14 Designing Data Cartridges

This chapter discusses various design considerations related to data cartridges.

This chapter includes these topics:

Choosing the Programming Language
Invoker's Rights
Callouts and LOBs
Saving and Passing State
Designing Indexes
Designing Operators
Designing for the Extensible Optimizer
Designing for Maintenance
Enabling Cartridge Installation
Designing for Portability

Choosing the Programming Language

You can implement methods for object types in PL/SQL, C/C++, or Java. PL/SQL and Java methods run in the address space of the server. C/C++ methods are dispatched as external procedures and run outside the address space of the server.
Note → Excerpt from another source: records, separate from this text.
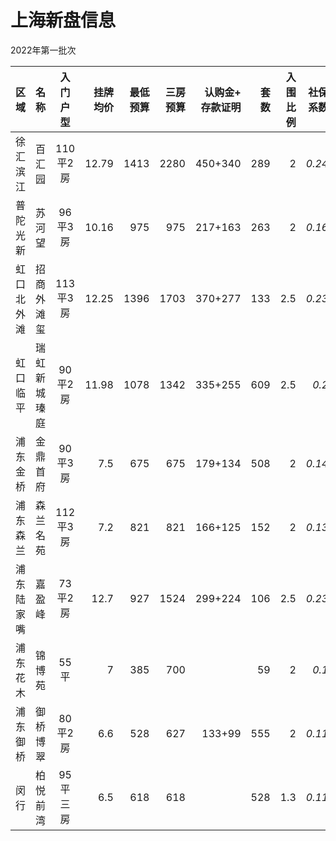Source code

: # 上海新盘信息

2022年第一批次

| 区域| 名称 | 入门<br>户型 | 挂牌<br>均价 | 最低<br>预算 | 三房<br>预算 | 认购金+<br>存款证明 | 套数 | 入围<br>比例 | 社保<br>系数 | 积分 | 认购<br>日期 | 开盘<br>日期 |
| :- | :- | :-: | -: | -: | -: | -: | -: | -: | -: | -: | :-: | :-: |
| 徐汇滨江 | 百汇园 | 110平2房 | 12.79 | 1413 | 2280 | 450+340 | 289 | 2 | *0.24* | 触发 | 02/25 | 03/20 |
| 普陀光新 | 苏河望 | 96平3房 | 10.16 | 975 | 975 | 217+163 | 263 | 2 | *0.16* | - | 03/03 | 03/25 |
| 虹口北外滩 | 招商外滩玺 | 113平3房 | 12.25 | 1396 | 1703 | 370+277 | 133 | 2.5 | *0.23* | 0 | 02/27 | 03/23 |
| 虹口临平 | 瑞虹新城瑧庭 | 90平2房 | 11.98 | 1078 | 1342 | 335+255 | 609 | 2.5 | *0.2* | - | 03/01 | 03/31 |
| 浦东金桥 | 金鼎首府 | 90平3房 | 7.5 | 675 | 675 | 179+134 | 508 | 2 | *0.14* | - | 03/05 | 04/01 |
| 浦东森兰 | 森兰名苑 | 112平3房 | 7.2 | 821 | 821 | 166+125 | 152 | 2 | *0.13* |  | 03/08 | 03/30 |
| 浦东陆家嘴 | 嘉盈峰 | 73平2房 | 12.7 | 927 | 1524 | 299+224 | 106 | 2.5 | *0.23* | - | 03/03 | 03/29 |
| 浦东花木 | 锦博苑 | 55平 | 7 | 385 | 700 | | 59 | 2 | *0.1* |  |  |  |
| 浦东御桥 | 御桥博翠 | 80平2房 | 6.6 | 528 | 627 | 133+99 | 555 | 2 | *0.11* |  | 03/06 | 03/31 |
| 闵行 | 柏悦前湾 | 95平三房 | 6.5 | 618 | 618 | | 528 | 1.3 | *0.11* |  |  |  |
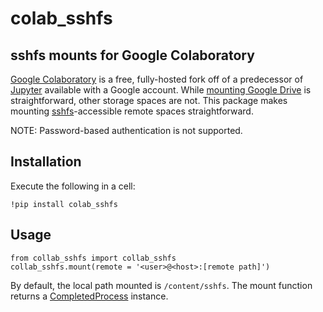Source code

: # colab_sshfs
## sshfs mounts for Google Colaboratory
[Google Colaboratory](http://research.google.com/colaboratory) is a free, fully-hosted fork off of a predecessor of [Jupyter](http://jupyter.org) available with a Google account.
While [mounting Google Drive](https://colab.research.google.com/notebooks/io.ipynb#scrollTo=Mounting_Google_Drive_locally) is straightforward, other storage spaces are not.
This package makes mounting [sshfs](https://github.com/libfuse/sshfs)-accessible remote spaces straightforward.

NOTE: Password-based authentication is not supported.

## Installation
Execute the following in a cell:

    !pip install colab_sshfs
## Usage
    from collab_sshfs import collab_sshfs
    collab_sshfs.mount(remote = '<user>@<host>:[remote path]')
By default, the local path mounted is `/content/sshfs`.
The mount function returns a [CompletedProcess](https://docs.python.org/3/library/subprocess.html#subprocess.CompletedProcess) instance.
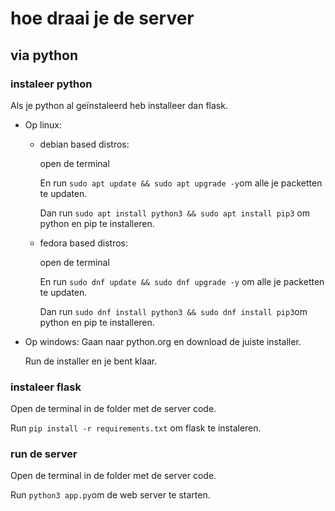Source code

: # hoe draai je de server

## via python

### instaleer python

Als je python al geïnstaleerd heb installeer dan flask.

- Op linux:
    - debian based distros:
  
        open de terminal
  
        En run `sudo apt update && sudo apt upgrade -y`om alle je packetten te updaten.
  
        Dan run `sudo apt install python3 && sudo apt install pip3` om python en pip te installeren.
  
    - fedora based distros:
  
        open de terminal
  
        En run `sudo dnf update && sudo dnf upgrade -y` om alle je packetten te updaten.
  
        Dan run `sudo dnf install python3 && sudo dnf install pip3`om python en pip te installeren.

- Op windows:
    Gaan naar python.org en download de juiste installer.

    Run de installer en je bent klaar.

### instaleer flask
Open de terminal in de folder met de server code.

Run `pip install -r requirements.txt` om flask te instaleren.

### run de server
Open de terminal in de folder met de server code.

Run `python3 app.py`om de web server te starten.
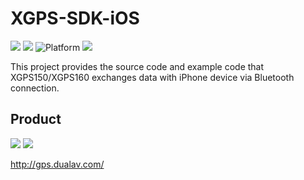 # XGPS-SDK-iOS

![](https://img.shields.io/badge/language-swift3-orange.svg?style=flat)
![](https://img.shields.io/badge/sdk-objectiveC-orange.svg?style=flat)
![Platform](https://img.shields.io/cocoapods/p/LFAlertController.svg?style=flat)
![](https://img.shields.io/badge/version-2.2-blue.svg?style=flat)

This project provides the source code and example code that XGPS150/XGPS160 exchanges data with iPhone device via Bluetooth connection.

## Product
![](http://gps.dualav.com/wp-content/uploads/xgps150_HeaderImage.jpg) ![](http://gps.dualav.com/wp-content/uploads/xgps160_HeaderImage.jpg)


http://gps.dualav.com/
The best implementation choice depends on the situation. Here are some guidelines:

A callout involving C or C++ is generally fastest if the processing is substantially CPU-bound. However, callouts incur the cost of dispatch, which might be important for small amounts of processing in C/C++.
PL/SQL is most efficient for methods that are not computation-intensive. The other implementation options are typically favored over PL/SQL if you have a large body of code implemented in another language, and it can be used by the data cartridge, or if you must perform extensive computations.
Java is a relatively open implementation choice. Although Java is usually interpreted, high-performance applications might benefit from pre-compilation of methods or just-in-time compilers.

Invoker's Rights

The invoker's rights mechanism lets a function execute with the privileges of the invoker. Thus, a cartridge can live within a schema dedicated to it, which can be used by other schemas without privileges for operating on objects in the schema where the cartridge resides.

Callouts and LOBs

When using LOBs with callouts, consider the following:

It can be to your advantage to code your callout so that it is independent of LOB types (BFILE/BLOB).
The PL/SQL layer of your cartridge can open your BFILE so that no BFILE-specific logic is required in your callout (other than error recovery from OCILob calls that do not operate on BFILEs).
With the advent of temporary LOBs, you must be aware of the deep copy that can occur when assignments and calls are done with temporary LOBs. Use NOCOPY (BY REFERENCE) on BLOB parameters as appropriate.

Saving and Passing State

Traditionally, external procedures have a state-less model. All statement handles opened during the invocation of an external procedure are closed implicitly at the end of the call.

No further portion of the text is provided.